What you will do:
Return the listing below unchanged, but without pictures.
• • • •
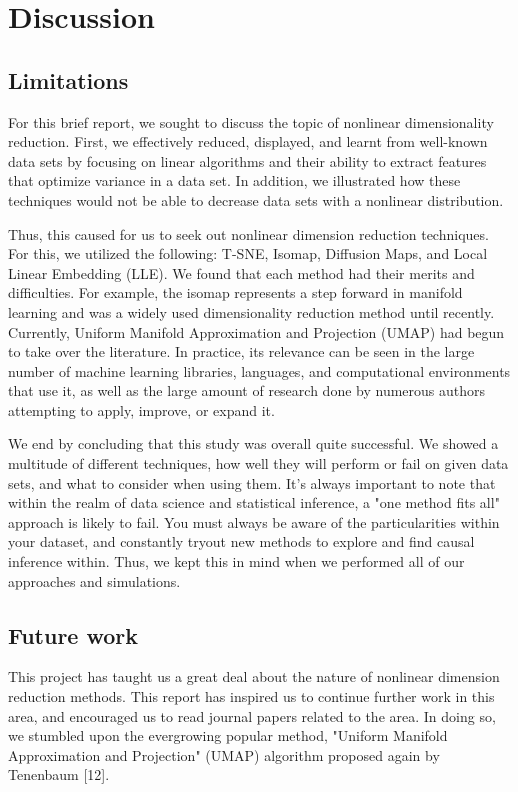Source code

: \documentclass[12pt]{article}
\begin{document}
\newpage

\section{Discussion} \label{sec:discussion}

\hspace{5mm}


\subsection{Limitations}
\hspace{5mm}For this brief report, we sought to discuss the topic of nonlinear dimensionality reduction. First, we effectively reduced, displayed, and learnt from well-known data sets by focusing on linear algorithms and their ability to extract features that optimize variance in a data set. In addition, we illustrated how these techniques would not be able to decrease data sets with a nonlinear distribution.

Thus, this caused for us to seek out nonlinear dimension reduction techniques. For this, we utilized the following: T-SNE, Isomap, Diffusion Maps, and Local Linear Embedding (LLE). We found that each method had their merits and difficulties. For example, the isomap represents a step forward in manifold learning and was a widely used dimensionality reduction method until recently. Currently, Uniform Manifold Approximation and Projection (UMAP) had begun to take over the literature. In practice, its relevance can be seen in the large number of machine learning libraries, languages, and computational environments that use it, as well as the large amount of research done by numerous authors attempting to apply, improve, or expand it.

We end by concluding that this study was overall quite successful. We showed a multitude of different techniques, how well they will perform or fail on given data sets, and what to consider when using them. It's always important to note that within the realm of data science and statistical inference, a "one method fits all" approach is likely to fail. You must always be aware of the particularities within your dataset, and constantly tryout new methods to explore and find causal inference within. Thus, we kept this in mind when we performed all of our approaches and simulations.

\subsection{Future work}
\hspace{5mm}This project has taught us a great deal about the nature of nonlinear dimension reduction methods. This report has inspired us to continue further work in this area, and encouraged us to read journal papers related to the area. In doing so, we stumbled upon the evergrowing popular method, "Uniform Manifold Approximation and Projection" (UMAP) algorithm proposed again by Tenenbaum [12].
\end{document}
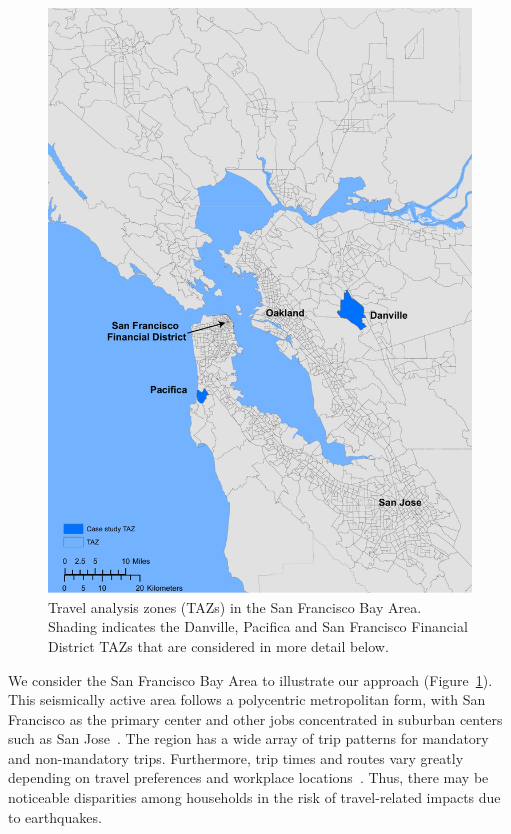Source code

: \begin{figure}
\centering
\includegraphics[width=4.5in]{FIGS/equity_case.pdf} 
\caption{Travel analysis zones (TAZs) in the San Francisco Bay Area. Shading indicates the Danville, Pacifica and San Francisco Financial District TAZs that are considered in more detail below. }
\label{fig:equity_study_area}
\end{figure}


We consider the San Francisco Bay Area to illustrate our approach (Figure~\ref{fig:equity_study_area}). This seismically active area follows a polycentric metropolitan form, with San Francisco as the primary center and other jobs concentrated in suburban centers such as San Jose~\cite{cervero_polycentrism_1997}. The region has a wide array of trip patterns for mandatory and non-mandatory trips. Furthermore, trip times and routes vary greatly depending on travel preferences and workplace locations~\cite{cervero_polycentrism_1997}. Thus,  there may be noticeable disparities among households in the risk of travel-related impacts due to earthquakes.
• • • •
Output of the task:
Source code

: \documentclass[12pt]{article}
\begin{document}
\newpage

\section{Discussion} \label{sec:discussion}

\hspace{5mm}


\subsection{Limitations}
\hspace{5mm}For this brief report, we sought to discuss the topic of nonlinear dimensionality reduction. First, we effectively reduced, displayed, and learnt from well-known data sets by focusing on linear algorithms and their ability to extract features that optimize variance in a data set. In addition, we illustrated how these techniques would not be able to decrease data sets with a nonlinear distribution.

Thus, this caused for us to seek out nonlinear dimension reduction techniques. For this, we utilized the following: T-SNE, Isomap, Diffusion Maps, and Local Linear Embedding (LLE). We found that each method had their merits and difficulties. For example, the isomap represents a step forward in manifold learning and was a widely used dimensionality reduction method until recently. Currently, Uniform Manifold Approximation and Projection (UMAP) had begun to take over the literature. In practice, its relevance can be seen in the large number of machine learning libraries, languages, and computational environments that use it, as well as the large amount of research done by numerous authors attempting to apply, improve, or expand it.

We end by concluding that this study was overall quite successful. We showed a multitude of different techniques, how well they will perform or fail on given data sets, and what to consider when using them. It's always important to note that within the realm of data science and statistical inference, a "one method fits all" approach is likely to fail. You must always be aware of the particularities within your dataset, and constantly tryout new methods to explore and find causal inference within. Thus, we kept this in mind when we performed all of our approaches and simulations.

\subsection{Future work}
\hspace{5mm}This project has taught us a great deal about the nature of nonlinear dimension reduction methods. This report has inspired us to continue further work in this area, and encouraged us to read journal papers related to the area. In doing so, we stumbled upon the evergrowing popular method, "Uniform Manifold Approximation and Projection" (UMAP) algorithm proposed again by Tenenbaum [12].
\end{document}
Source code

: \begin{figure}
\centering
\includegraphics[width=4.5in]{FIGS/equity_case.pdf} 
\caption{Travel analysis zones (TAZs) in the San Francisco Bay Area. Shading indicates the Danville, Pacifica and San Francisco Financial District TAZs that are considered in more detail below. }
\label{fig:equity_study_area}
\end{figure}


We consider the San Francisco Bay Area to illustrate our approach (Figure~\ref{fig:equity_study_area}). This seismically active area follows a polycentric metropolitan form, with San Francisco as the primary center and other jobs concentrated in suburban centers such as San Jose~\cite{cervero_polycentrism_1997}. The region has a wide array of trip patterns for mandatory and non-mandatory trips. Furthermore, trip times and routes vary greatly depending on travel preferences and workplace locations~\cite{cervero_polycentrism_1997}. Thus,  there may be noticeable disparities among households in the risk of travel-related impacts due to earthquakes.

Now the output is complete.